AIM Seminar: Matryoshka Policy Gradient for Max-Entropy Reinforcement Learning

François Ged, École Polytechnique Fédérale de Lausanne
Friday, January 27, 2023
3:00-4:00 PM
1084 East Hall Map
Reinforcement Learning (RL) is the area of Machine Learning specialized in tasks where an agent interacts with its environment through a sequence of actions, chosen according to its policy. The agent’s goal is to maximize the rewards collected along the way. Regularizing the rewards by giving the agent entropy bonuses induced by its policy has recently become more and more common. The major benefits are: enhancement of the exploration of the environment, a unique stochastic optimal policy, and an increase in the robustness of the agent to adversarial modifications of the rewards.
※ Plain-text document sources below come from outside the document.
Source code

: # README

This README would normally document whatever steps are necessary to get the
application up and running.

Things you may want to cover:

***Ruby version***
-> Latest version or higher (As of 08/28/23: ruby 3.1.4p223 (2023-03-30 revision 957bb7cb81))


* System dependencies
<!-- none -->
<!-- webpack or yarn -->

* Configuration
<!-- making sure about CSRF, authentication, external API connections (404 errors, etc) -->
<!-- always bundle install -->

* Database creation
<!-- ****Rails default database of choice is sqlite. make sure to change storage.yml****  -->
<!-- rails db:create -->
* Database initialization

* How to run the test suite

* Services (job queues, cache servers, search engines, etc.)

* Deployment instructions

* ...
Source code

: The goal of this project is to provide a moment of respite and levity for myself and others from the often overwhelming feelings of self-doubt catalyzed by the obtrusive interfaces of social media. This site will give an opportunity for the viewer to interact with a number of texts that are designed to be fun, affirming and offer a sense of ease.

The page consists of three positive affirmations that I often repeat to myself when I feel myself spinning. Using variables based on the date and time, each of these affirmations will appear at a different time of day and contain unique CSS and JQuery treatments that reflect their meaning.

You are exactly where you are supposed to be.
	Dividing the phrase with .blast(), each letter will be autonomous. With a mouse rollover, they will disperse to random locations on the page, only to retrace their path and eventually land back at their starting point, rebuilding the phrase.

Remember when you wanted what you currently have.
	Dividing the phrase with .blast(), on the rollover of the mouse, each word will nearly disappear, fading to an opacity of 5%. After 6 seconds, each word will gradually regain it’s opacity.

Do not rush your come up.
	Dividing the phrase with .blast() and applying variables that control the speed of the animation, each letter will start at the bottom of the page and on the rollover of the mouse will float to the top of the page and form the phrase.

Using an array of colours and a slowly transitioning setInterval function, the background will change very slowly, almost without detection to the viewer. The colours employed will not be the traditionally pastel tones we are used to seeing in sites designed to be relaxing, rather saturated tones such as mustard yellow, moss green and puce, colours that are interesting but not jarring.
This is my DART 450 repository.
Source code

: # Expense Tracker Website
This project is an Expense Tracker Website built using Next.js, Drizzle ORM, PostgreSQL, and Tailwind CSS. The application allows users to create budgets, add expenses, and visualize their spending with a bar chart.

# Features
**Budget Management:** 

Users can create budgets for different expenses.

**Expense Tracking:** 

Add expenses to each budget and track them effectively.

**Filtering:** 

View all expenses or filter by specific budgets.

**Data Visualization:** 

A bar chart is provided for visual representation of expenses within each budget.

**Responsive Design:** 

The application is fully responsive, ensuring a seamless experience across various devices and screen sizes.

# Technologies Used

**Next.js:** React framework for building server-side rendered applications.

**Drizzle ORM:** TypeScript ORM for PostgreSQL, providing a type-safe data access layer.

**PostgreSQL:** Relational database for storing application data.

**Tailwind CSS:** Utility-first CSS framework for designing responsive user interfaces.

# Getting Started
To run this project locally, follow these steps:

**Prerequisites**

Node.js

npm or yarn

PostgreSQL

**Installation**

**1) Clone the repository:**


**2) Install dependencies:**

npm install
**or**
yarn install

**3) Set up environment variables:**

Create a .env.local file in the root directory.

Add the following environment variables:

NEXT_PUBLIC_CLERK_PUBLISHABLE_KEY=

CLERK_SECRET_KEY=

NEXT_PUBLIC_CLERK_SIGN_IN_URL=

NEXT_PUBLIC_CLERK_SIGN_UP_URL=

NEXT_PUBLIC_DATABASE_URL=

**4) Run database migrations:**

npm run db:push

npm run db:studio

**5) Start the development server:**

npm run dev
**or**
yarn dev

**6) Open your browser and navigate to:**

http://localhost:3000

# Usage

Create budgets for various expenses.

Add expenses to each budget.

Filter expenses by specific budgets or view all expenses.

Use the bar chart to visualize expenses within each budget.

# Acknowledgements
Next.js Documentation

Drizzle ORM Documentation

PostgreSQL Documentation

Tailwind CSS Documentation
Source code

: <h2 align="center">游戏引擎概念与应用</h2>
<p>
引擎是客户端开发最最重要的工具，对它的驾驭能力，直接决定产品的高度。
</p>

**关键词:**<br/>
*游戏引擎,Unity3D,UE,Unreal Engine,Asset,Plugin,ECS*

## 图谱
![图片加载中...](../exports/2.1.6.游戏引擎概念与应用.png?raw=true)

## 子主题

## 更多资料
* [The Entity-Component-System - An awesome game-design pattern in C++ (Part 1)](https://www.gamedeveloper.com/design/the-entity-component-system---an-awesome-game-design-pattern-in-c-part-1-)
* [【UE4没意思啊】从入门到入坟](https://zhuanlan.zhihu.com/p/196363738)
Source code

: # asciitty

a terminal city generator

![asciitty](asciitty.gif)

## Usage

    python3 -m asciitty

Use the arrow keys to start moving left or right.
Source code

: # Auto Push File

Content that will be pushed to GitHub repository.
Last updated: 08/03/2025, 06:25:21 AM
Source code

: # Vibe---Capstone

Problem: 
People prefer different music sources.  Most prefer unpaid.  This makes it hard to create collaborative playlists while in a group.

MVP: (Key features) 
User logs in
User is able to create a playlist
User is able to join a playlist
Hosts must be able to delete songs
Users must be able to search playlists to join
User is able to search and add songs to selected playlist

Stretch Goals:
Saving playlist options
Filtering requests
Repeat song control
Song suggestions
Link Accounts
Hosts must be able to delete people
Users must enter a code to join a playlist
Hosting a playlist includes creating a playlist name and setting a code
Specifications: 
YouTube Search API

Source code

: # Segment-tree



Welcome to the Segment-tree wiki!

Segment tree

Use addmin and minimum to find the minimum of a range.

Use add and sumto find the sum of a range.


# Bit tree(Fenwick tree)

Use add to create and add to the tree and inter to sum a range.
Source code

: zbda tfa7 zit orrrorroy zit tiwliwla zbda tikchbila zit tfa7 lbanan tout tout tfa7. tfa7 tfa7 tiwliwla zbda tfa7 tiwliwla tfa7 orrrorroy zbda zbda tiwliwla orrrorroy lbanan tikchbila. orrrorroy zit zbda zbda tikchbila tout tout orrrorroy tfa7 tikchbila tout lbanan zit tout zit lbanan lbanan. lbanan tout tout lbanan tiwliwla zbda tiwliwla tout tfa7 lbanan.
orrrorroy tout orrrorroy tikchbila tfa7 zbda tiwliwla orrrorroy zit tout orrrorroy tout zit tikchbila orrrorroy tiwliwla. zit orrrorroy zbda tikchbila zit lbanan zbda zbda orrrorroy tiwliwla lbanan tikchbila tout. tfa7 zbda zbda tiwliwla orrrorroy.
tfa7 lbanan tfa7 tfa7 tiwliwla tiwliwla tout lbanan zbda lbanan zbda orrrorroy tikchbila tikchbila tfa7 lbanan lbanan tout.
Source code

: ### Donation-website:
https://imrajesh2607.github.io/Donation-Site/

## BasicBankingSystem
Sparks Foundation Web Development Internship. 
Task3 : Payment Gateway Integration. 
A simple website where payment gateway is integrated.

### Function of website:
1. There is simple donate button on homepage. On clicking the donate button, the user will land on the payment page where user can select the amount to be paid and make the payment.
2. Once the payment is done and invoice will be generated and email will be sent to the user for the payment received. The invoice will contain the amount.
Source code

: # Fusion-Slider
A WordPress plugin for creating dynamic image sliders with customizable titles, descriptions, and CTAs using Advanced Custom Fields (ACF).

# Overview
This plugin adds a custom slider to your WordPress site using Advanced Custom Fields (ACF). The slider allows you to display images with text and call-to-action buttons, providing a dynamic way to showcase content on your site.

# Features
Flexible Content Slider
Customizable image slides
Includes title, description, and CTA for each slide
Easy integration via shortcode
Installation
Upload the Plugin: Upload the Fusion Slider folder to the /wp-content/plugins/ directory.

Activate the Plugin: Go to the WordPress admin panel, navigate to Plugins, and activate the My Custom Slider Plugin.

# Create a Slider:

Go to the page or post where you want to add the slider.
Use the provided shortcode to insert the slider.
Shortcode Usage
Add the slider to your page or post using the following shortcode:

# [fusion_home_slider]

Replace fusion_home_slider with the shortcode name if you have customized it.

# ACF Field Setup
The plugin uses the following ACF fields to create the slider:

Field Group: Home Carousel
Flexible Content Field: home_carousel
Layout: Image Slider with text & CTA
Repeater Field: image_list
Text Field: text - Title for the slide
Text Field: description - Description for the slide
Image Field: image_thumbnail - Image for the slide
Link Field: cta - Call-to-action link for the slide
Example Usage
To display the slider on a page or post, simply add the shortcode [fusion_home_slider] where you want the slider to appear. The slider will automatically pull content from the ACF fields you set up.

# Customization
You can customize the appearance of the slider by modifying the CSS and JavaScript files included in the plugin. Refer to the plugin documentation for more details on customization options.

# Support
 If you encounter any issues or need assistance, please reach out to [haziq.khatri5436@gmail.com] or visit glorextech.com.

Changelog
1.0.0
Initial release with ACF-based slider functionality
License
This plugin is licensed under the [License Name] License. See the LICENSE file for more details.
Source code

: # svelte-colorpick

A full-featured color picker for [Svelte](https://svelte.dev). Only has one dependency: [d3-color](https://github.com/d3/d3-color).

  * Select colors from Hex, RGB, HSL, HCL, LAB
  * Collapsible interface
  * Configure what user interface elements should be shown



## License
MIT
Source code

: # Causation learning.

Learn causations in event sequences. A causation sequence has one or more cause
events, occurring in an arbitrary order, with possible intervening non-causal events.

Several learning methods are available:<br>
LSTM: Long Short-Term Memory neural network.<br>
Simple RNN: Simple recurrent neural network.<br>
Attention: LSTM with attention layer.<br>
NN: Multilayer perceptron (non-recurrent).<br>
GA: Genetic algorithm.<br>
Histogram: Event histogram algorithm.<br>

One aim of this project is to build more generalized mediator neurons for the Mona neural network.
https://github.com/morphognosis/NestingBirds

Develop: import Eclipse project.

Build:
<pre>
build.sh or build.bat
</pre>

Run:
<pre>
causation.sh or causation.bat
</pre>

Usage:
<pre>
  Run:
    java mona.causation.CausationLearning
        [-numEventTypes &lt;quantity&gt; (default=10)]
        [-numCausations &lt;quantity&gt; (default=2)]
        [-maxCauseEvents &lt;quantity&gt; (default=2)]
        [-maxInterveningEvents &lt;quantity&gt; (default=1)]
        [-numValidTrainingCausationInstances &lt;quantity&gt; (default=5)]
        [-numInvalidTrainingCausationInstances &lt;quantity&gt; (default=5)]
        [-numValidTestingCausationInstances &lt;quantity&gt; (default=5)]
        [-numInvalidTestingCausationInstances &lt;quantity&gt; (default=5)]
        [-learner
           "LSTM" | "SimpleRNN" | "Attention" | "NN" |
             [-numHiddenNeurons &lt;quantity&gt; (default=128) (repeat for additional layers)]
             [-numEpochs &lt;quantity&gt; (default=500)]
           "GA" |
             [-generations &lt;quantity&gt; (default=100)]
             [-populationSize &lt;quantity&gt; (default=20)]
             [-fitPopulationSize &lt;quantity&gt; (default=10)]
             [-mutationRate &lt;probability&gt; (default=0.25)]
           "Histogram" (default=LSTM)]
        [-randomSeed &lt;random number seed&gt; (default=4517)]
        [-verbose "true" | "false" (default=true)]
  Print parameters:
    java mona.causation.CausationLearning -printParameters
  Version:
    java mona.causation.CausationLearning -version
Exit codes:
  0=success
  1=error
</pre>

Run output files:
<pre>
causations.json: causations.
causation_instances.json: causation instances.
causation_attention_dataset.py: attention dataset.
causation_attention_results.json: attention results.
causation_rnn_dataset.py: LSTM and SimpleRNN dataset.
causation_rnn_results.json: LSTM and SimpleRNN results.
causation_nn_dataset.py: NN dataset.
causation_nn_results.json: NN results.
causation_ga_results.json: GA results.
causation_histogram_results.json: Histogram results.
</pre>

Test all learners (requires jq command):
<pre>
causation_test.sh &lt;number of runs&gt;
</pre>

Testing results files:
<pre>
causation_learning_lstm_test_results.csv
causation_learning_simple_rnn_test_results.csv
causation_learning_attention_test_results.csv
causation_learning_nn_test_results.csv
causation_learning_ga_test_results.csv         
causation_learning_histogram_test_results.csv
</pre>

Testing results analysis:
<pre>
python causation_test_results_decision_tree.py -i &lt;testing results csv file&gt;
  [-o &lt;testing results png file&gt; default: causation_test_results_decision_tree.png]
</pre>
Typically, RL algorithms (such as policy gradient, Q-learning, etc) update the parameters of the agent’s policy based on how well the policy performs in future state. In this talk, after briefly illustrating how this way of training makes it hard to establish the convergence to a global optimum, I will present a novel algorithm called Matryoshka Policy Gradient (MPG). Its implementation is very intuitive and relies on the following idea: instead of learning to optimize an objective with fixed horizon (possibly infinite), the agent with MPG learns to optimize policies for all horizons simultaneously, from small to large in a nested way (recalling the image of Matryoshka dolls). Theoretically, under mild assumptions, our most important results can be summarized as follows:

1. training converges;
2. the limit is the unique optimal policy;
3. for policies parametrized by a neural network, we provide a simple sufficient criterion at convergence for the global optimality of the limit, in terms of the neural tangent kernel of the neural network.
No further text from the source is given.